Date: Mar 30, 2018
Flow batteries haven’t been around as long as lithium or lead acid batteries, but everyone, it seems, has heard of them, ever since the technology came down to earth from a NASA programme a few decades back and into ‘civilian’ and corporate hands. It’s been predicted for some time that the redox flow energy storage space will, after some turmoil and rapid consolidation, find success in providing energy storage at durations of more than four hours. This past couple of weeks have been a tale of both turmoil and success.
A cautionary tale
All the way back in 2014 as this site was just starting out, we wrote about American Vanadium, a company which at the time was essentially prospecting for ‘billions’, finding raw materials in the Nevada Desert, long before Tesla’s lithium Gigafactory was ironically chosen to be put there.
American Vanadium, which was actually incorporated in Canada, also had a sales agreement to distribute German manufacturer Gildemeister’s CellCube energy storage units, thought to be one of the first commercially available flow batteries. AV’s boss Bill Radvak was the first to blog for this site, also in 2014, on the potential of energy storage to transform New York’s energy future as CellCube demonstration units got installed for the Metropolitan Transport Authority. The CEO also managed to get onto various tv spots to tout the advantages of flow batteries.
As we speak, American Vanadium is no longer called American Vanadium. It’s called Monitor Ventures, and its website says it is “seeking a new business venture that has significant growth potential”. So it turned out the dream of building a vertically integrated company to revolutionise energy storage – and don’t forget that never mind the Gigafactory, this was before Powerwall was even launched – built on a technology that even now in 2018 is still finding its feet in the market, didn’t work out for Radvak and co.
So is this just another cautionary tale in the predicted narrative of a bloodbath of consolidations in the redox flow energy storage sector? Well, it doesn’t end there. Gildemeister Energy Storage too, spun out from conglomerate DMG Mori and close to a sale to AV in 2016 before terminating the potential agreement in April 2017, has since been taken over by Stina Resources. The CellCube producing entity will now be known, under Stina’s ownership, as Enerox and will be incorporated in Austria.

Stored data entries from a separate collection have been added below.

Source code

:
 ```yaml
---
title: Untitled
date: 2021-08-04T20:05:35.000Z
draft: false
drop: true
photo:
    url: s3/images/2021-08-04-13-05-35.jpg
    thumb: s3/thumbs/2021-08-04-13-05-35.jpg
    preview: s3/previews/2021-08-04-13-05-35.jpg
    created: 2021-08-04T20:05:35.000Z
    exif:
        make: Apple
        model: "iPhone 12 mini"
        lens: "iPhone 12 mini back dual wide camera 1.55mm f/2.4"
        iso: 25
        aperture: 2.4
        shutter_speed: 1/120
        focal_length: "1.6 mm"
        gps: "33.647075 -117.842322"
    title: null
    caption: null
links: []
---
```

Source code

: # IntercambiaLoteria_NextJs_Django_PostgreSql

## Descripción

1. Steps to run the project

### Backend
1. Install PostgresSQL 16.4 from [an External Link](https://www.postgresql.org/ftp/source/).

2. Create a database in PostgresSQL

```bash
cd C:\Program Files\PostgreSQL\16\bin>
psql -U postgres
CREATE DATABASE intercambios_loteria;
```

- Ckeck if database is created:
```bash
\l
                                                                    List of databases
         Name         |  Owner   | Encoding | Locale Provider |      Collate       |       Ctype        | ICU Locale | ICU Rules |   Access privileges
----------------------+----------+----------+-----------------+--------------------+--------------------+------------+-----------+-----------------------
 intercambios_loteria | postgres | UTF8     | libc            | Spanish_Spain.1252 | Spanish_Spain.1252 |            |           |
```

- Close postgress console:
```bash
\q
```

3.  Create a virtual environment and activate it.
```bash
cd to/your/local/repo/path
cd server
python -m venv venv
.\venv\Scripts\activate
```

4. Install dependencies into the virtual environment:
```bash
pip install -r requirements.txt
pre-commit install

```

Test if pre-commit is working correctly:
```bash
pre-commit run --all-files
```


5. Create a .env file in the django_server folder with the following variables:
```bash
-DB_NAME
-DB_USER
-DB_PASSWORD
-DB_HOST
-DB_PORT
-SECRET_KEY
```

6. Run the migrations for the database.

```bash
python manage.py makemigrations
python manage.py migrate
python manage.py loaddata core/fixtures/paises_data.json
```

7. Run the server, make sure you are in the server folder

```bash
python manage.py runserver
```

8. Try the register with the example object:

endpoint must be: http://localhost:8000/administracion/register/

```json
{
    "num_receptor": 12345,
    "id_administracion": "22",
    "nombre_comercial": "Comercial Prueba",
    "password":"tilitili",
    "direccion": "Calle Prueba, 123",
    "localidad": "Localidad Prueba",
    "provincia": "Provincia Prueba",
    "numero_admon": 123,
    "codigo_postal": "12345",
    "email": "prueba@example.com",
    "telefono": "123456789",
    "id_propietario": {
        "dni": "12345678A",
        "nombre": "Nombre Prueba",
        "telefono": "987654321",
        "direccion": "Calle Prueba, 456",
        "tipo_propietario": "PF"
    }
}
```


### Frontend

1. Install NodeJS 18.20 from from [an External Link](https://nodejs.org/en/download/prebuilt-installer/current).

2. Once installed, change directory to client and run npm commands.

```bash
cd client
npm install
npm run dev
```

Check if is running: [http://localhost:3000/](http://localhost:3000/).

And guess what? Stina Resources is also prospecting for vanadium in Nevada with the aim of “becoming North America’s first vertically integrated producer of vanadium and vanadium electrolytes for the energy storage industry”. They are not the only ones. Energy-Storage.News has reported on various recent vanadium mining and exploration ventures, with one US startup, StorEn, and Australian mining company Multicom Resources striking up a “vertically integrated supply chain model” around StorEn’s vanadium flow batteries.
Navigant: Flow could be fastest-growing electrochemical storage tech in next 10 years
Flow batteries will be a “major competitor” to lithium for both front-of-meter and behind-the-meter applications “in the next several years”, Ian McClenny, a research associate at US-based Navigant Research says.
“In fact, we have them as our fastest growing electrochemical energy storage device over the next 10 years. That being said, there are short term hurdles,” McClenny says.
Fundamentally its still a question of money. We saw this week that VIZn Energy, considered a leader in flow battery systems, has furloughed all 70 staff as one of the company’s main investors was forced to pull out. McClenny admits that capex remains higher on flow than Li-ion and then cost over lifetime – and lifetime itself – is contingent on how the asset is used. Getting the utilisation of four hours or more energy storage could be key, but markets at the moment are not favouring those types of applications.